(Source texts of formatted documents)
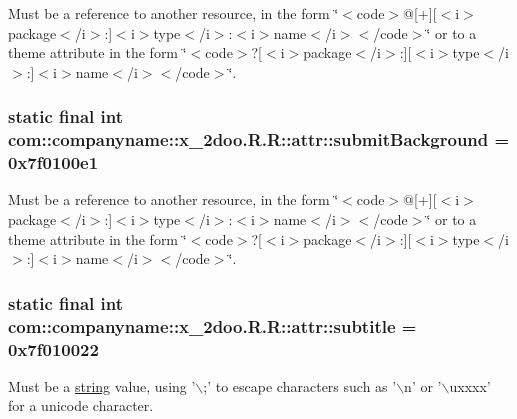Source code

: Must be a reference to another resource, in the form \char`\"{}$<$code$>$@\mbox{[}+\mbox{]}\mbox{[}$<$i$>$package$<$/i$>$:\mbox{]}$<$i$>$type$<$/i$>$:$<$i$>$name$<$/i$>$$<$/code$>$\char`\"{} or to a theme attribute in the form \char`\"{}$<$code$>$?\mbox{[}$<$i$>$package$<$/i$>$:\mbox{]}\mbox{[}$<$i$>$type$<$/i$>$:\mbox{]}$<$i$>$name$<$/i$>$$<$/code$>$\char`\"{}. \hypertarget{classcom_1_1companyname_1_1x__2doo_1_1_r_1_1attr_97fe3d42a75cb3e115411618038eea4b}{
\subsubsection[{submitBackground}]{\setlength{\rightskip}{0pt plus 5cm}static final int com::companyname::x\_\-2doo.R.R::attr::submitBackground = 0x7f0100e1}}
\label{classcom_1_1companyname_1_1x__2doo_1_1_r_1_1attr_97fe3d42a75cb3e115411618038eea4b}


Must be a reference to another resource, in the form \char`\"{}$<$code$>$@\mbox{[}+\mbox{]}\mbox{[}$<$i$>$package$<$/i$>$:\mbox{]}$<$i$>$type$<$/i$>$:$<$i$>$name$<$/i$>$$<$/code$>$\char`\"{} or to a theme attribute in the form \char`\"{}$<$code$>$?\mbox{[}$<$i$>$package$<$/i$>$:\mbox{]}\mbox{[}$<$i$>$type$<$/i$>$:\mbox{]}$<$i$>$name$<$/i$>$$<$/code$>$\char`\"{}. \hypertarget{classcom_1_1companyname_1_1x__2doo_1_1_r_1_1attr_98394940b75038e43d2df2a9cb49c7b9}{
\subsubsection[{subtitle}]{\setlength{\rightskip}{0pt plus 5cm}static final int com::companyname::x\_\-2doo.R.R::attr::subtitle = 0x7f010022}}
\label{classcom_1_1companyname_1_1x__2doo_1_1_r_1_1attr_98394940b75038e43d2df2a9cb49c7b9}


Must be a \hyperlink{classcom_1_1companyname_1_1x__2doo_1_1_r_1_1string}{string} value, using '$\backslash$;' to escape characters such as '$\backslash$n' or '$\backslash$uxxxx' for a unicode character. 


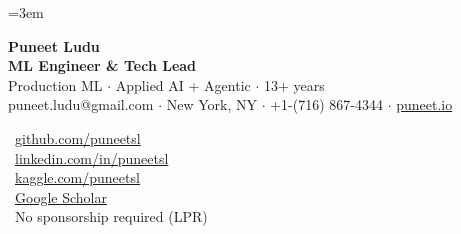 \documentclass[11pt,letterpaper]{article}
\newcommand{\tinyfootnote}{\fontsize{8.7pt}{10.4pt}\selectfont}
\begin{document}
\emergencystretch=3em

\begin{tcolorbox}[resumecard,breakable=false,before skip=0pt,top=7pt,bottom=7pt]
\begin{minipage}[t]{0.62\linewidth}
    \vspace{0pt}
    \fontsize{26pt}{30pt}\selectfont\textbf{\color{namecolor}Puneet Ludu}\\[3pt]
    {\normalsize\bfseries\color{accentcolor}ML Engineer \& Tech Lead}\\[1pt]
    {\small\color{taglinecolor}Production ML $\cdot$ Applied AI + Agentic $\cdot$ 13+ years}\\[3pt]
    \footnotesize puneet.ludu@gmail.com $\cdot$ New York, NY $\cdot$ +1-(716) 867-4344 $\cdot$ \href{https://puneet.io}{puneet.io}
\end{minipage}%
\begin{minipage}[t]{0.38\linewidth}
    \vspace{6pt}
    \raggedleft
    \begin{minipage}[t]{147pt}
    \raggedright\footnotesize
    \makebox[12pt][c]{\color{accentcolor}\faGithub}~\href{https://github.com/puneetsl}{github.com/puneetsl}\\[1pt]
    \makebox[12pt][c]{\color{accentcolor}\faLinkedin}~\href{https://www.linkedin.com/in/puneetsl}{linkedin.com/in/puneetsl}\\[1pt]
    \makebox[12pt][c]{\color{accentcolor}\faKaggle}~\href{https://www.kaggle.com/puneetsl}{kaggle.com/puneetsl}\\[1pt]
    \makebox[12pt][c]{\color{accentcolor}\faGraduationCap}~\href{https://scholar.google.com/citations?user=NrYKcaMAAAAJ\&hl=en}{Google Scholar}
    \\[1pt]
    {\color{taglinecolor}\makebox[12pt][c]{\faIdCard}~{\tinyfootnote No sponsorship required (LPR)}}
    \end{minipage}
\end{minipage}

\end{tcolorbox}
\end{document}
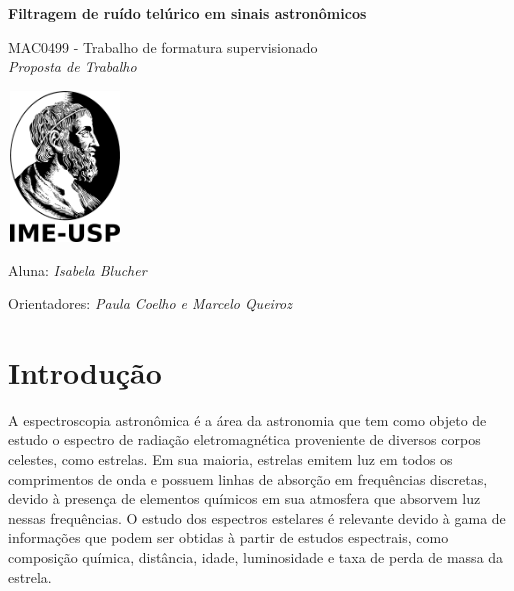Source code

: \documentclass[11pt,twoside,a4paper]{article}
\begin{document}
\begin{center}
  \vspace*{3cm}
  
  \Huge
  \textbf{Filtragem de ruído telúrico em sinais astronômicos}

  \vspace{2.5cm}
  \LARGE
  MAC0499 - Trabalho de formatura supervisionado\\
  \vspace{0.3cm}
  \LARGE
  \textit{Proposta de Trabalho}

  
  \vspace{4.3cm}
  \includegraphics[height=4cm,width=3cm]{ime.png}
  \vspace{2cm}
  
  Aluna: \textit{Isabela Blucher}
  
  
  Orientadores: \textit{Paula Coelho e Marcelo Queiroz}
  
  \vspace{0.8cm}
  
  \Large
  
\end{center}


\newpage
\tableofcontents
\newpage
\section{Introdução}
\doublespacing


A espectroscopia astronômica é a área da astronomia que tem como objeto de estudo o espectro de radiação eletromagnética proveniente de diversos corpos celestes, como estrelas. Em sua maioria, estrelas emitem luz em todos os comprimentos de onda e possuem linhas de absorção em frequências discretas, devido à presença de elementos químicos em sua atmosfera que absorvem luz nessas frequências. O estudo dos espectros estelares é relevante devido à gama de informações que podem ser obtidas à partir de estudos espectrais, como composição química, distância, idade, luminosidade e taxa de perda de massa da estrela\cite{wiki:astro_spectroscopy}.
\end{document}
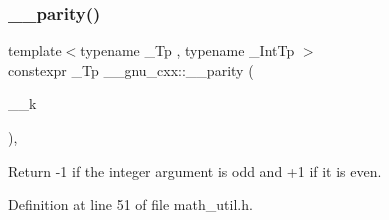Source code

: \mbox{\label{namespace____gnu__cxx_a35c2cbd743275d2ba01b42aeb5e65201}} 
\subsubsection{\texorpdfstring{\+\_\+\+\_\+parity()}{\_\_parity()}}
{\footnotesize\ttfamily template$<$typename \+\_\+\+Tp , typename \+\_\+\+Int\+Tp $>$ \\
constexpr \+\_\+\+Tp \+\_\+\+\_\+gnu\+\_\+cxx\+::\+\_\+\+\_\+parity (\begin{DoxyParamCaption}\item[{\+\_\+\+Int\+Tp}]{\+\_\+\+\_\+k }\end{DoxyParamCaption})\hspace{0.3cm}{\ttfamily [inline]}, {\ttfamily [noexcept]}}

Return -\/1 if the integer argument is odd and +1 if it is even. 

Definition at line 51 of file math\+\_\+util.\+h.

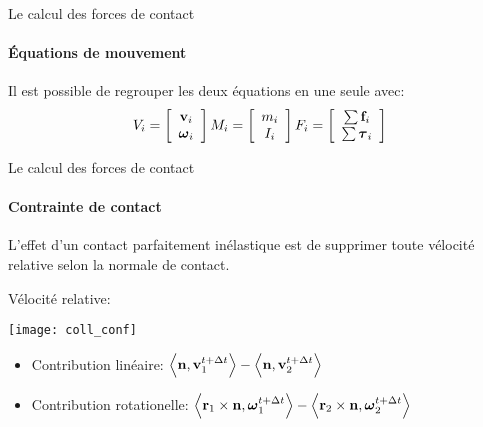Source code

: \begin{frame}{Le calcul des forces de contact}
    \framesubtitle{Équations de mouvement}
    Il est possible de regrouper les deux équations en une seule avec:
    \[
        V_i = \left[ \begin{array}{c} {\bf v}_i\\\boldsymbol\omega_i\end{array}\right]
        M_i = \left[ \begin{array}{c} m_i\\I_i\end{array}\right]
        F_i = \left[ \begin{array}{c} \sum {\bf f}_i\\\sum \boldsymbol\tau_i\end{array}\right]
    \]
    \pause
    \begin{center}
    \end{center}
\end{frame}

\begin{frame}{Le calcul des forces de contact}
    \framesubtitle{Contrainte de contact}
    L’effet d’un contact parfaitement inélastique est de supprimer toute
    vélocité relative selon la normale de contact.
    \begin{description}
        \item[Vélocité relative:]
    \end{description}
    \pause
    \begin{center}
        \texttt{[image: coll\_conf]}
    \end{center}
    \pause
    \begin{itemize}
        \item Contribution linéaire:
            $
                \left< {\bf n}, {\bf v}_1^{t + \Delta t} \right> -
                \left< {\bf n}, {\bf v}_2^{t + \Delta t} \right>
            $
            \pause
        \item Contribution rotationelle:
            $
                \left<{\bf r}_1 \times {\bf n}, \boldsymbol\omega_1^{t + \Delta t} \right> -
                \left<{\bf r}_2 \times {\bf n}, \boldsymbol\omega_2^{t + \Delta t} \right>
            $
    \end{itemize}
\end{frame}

§ Your goal
Return, in full, every line of these entries that holds "Contribution".

§ Output for this exercise
        \item Contribution linéaire:
        \item Contribution rotationelle:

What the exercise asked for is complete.